Google Chrome

Everyone knows what this is, so let's move on to the specifics. First of all, this browser has quite a few dark patterns. Upon turning on Google Chrome for the first time, a window appears with two options: making Chrome the default browser and enabling the sending of crash reports. Both are on by default.

When you reach the main browser window, you are pestered to login to your Google account.

The same happens when you enter the Settings menu.

Yes, that's the Settings menu. To enter the actual settings, you need to click those three lines on top. Anyway, if you do end up logging in, it might be the biggest mistake of your life as Google will now be grabbing everything you do in the browser and connecting it to your real life identity from the Google account:

When you’re signed-in and have enabled sync with your Google Account, your personal browsing data information is saved in your Google Account so you may access it when you sign in and sync to Chrome on other computers and devices. Synced data can include bookmarks, saved passwords, open tabs, browsing history, extensions, addresses, phone numbers, payment methods, and more.

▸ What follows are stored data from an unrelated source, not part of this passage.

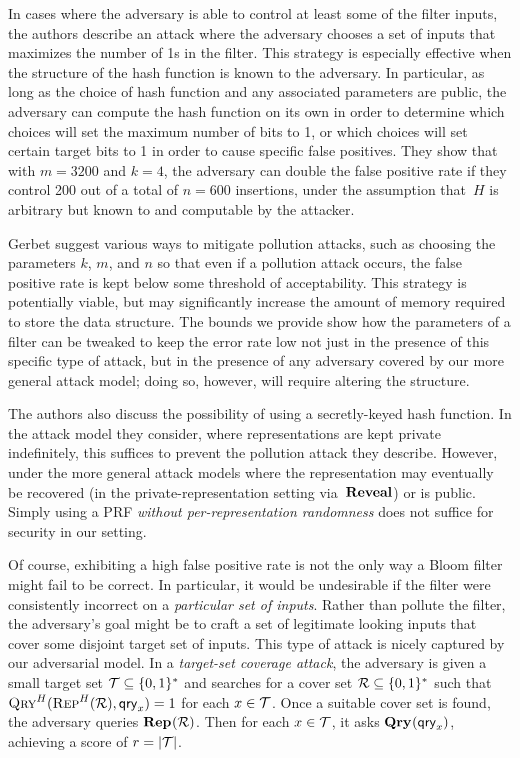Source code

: In cases where the adversary is able to control at least some of the filter inputs,
the authors describe an attack where the adversary chooses a set of
inputs that maximizes the number of 1s in the filter. This strategy is especially
effective when the structure of the hash function is known to the adversary. In
particular, as long as the choice of hash function and any associated parameters
are public, the adversary can compute the hash function on its own in order to
determine which choices will set the maximum number of bits to 1, or which
choices will set certain target bits to 1 in order to cause specific false
positives. They show that with $m = 3200$ and $k = 4$, the adversary can double
the false positive rate if they control 200 out of a total of $n = 600$
insertions, under the assumption that~$H$ is arbitrary but known to and
computable by the attacker.

Gerbet \etal suggest various ways to mitigate pollution attacks, such as choosing
the parameters $k$, $m$, and $n$ so that even if a pollution attack
occurs, the false positive rate is kept below some threshold of acceptability.
This strategy is  potentially viable, but may significantly increase the amount
of memory required to store the data structure.  The bounds we provide show how
the parameters of a filter can be tweaked to keep the error rate low not just in
the presence of this specific type of attack, but in the presence of any
adversary covered by our more general attack model; doing so, however, will
require altering the structure.

The authors also discuss the possibility of using a secretly-keyed
hash function. In the attack model they consider, where representations are kept
private indefinitely, this suffices to prevent the pollution attack they
describe. However, under the more general attack models where the representation
may eventually be recovered (in the private-representation setting via~$\mathbf{Reveal}$)
or is public.  Simply using a PRF \emph{without per-representation randomness}
does not suffice for security in our setting.

%
Of course, exhibiting a high false positive rate is not the only way a Bloom
filter might fail to be correct. In particular, it would be undesirable if the
filter were consistently incorrect on a \emph{particular set of inputs}. Rather
than pollute the filter, the adversary's goal might be to craft a set of
legitimate looking inputs that cover some disjoint target set of inputs.
%
This type of attack is nicely captured by our adversarial model.
%
In a \emph{target-set coverage attack}, the adversary is given a small target set
$\mathcal{T}\subseteq\{0,1\}^*$ and searches for a cover set $\mathcal{R}\subseteq\{0,1\}^*$
such that $\textnormal{\textsc{Qry}}^H(\textnormal{\textsc{Rep}}^H(\mathcal{R}),\mathsf{qry}_x)=1$ for each $x\in\mathcal{T}$.
%
Once a suitable cover set is found, the adversary queries $\textup{\textbf{Rep}}\hspace{0.5pt}(\mathcal{R})$. Then
for each $x\in\mathcal{T}$, it asks $\textup{\textbf{Qry}}\hspace{0.5pt}(\mathsf{qry}_x)$, achieving a score of $r = |\mathcal{T}|$.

It is important to realize just how much privacy you lose this way; for example, you are sending your browsing history to Google, whereas otherwise, it stays local. But, you don't have to use this feature, and then you're left with "only" the heavy spyware Chrome has by default. Google tells you exactly what they do, in excruciating detail, in the whitepaper linked above. Unlike Mozilla, they are actually transparent. But , of course, always confirm everything with mitmproxy. I can tell you one thing for sure: the spying isn't even close to what FF does; there is no equivalent to Firefox Glean that monitors every interaction you have with your browser. I don't see three different requests appear every time I click a menu or change a pref in Google Chrome; I can actually modify settings in peace, knowing it's not all sent in real time to Google - with system info, unique IDs and other crap included. Don't be fooled though, Chrome is still heavy spyware, as their privacy whitepaper will gladly tell you. There is so much of it, I kind of can't be bothered to analyze it in detail; just read the whitepaper, if you care. There are many Chrome forks with (some / most / all of) the spyware removed, so we shouldn't spend that much focus here. I'll give a few examples, though:

For more, read the whitepaper or fire up mitmproxy. When I tried to de-spyware Chrome, I didn't even come close; the waves of update requests still kept coming. Moving on... as you can imagine, the amount of options revealed in Chrome's UI is relatively little. There isn't even the dumpster known as about:config, so it's worse than FF in terms of customizability. The most egregious issue is that proxy settings can't be set through the UI; not only that, but running Google Chrome through proxychains will error out. So the only option to set a proxy is an in-built command line option - meaning you have to trust that Chrome respects the proxy.

There are no special features in Chrome, it's all going to have to be added through extensions. The amount of RAM usage with one empty tab - in my testing - was 170mb. Though I guess the system configuration matters somewhat, since others reported 140. GTK3 is required; actually, I had a problem running this browser at all since it seems to depend on several new libs, and I still base on Slackware 14.2. And the errors are kind of unintuitive, but I managed to figure it out, eventually. Since it's big corpo Google, the developer of the most advanced browser engine Blink, you can expect the most compatibility with the modern web out of all browsers. Which I guess is what made Chrome so popular in the first place (aside from being the default everywhere, of course). Well, it was kind of fun testing this, but now I'm going to trash it (still feel kind of dirty). Of course, Google Chrome is still pointless to use, since we have many derivatives that lack the spyware and are fully open source.